> **Directions for this task**:
Pick out and copy every line below that has the word "nodemon".
▼
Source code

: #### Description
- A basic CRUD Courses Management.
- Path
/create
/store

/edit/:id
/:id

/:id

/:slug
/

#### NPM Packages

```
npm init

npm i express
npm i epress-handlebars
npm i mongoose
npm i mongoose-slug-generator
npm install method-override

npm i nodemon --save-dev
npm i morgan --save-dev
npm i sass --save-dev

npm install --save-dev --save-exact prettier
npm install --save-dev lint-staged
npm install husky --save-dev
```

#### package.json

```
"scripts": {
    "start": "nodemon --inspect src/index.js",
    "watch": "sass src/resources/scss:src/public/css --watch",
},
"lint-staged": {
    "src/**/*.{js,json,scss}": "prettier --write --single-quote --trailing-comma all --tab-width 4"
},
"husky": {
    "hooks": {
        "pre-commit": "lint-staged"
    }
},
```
▲
> **Expected output**:
npm i nodemon --save-dev
    "start": "nodemon --inspect src/index.js",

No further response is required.